Data for the task: Begin

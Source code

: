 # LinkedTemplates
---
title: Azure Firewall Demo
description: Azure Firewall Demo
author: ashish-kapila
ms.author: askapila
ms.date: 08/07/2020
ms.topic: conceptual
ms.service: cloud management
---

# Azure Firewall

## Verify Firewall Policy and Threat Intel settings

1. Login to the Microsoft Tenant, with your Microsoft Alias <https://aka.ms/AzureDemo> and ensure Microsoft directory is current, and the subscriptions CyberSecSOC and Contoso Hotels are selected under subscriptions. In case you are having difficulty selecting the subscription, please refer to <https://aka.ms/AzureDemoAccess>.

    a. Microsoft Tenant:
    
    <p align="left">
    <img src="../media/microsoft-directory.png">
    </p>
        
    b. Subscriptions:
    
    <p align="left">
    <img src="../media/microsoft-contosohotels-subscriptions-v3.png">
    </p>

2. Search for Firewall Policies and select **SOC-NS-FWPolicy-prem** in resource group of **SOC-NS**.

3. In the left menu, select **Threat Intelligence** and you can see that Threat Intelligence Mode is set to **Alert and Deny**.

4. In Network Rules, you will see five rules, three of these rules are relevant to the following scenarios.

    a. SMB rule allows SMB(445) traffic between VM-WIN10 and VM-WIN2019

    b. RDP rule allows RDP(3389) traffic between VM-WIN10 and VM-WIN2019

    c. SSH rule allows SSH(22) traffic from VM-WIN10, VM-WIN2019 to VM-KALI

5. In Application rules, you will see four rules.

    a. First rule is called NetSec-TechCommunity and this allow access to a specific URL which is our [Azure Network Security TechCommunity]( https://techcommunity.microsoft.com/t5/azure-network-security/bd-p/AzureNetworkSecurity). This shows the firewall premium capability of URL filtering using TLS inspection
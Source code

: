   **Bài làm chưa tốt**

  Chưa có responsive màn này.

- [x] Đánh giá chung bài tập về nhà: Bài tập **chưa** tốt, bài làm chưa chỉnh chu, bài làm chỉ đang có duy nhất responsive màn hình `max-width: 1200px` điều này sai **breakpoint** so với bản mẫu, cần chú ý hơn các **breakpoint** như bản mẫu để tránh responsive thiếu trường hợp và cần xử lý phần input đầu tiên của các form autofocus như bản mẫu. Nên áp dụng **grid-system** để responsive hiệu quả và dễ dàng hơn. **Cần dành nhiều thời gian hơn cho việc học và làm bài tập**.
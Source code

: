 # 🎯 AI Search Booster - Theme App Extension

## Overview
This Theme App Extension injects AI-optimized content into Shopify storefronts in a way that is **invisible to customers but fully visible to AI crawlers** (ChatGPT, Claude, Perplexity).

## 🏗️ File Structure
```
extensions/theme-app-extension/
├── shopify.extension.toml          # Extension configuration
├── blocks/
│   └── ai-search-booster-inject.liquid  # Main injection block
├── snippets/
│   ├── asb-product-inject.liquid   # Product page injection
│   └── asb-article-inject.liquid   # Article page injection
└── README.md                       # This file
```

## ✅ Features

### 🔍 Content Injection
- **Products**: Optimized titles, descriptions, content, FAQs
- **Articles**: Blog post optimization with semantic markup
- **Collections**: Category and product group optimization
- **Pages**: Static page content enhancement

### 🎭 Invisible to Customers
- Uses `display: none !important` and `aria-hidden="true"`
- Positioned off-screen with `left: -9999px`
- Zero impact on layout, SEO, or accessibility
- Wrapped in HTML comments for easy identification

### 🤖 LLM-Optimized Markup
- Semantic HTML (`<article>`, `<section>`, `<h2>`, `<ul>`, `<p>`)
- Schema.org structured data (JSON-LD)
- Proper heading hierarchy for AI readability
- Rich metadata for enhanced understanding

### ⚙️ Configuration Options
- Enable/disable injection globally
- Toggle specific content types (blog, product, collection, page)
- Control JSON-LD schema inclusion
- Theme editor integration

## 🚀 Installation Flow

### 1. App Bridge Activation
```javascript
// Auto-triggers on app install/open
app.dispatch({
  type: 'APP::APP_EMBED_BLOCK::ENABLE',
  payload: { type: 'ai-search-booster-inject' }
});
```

Data for the task: End

#### Requirement
Looking through the data above, copy out each line in which the string "with" occurs.

#### Reply
1. Login to the Microsoft Tenant, with your Microsoft Alias <https://aka.ms/AzureDemo> and ensure Microsoft directory is current, and the subscriptions CyberSecSOC and Contoso Hotels are selected under subscriptions. In case you are having difficulty selecting the subscription, please refer to <https://aka.ms/AzureDemoAccess>.
- **Articles**: Blog post optimization with semantic markup
- Positioned off-screen with `left: -9999px`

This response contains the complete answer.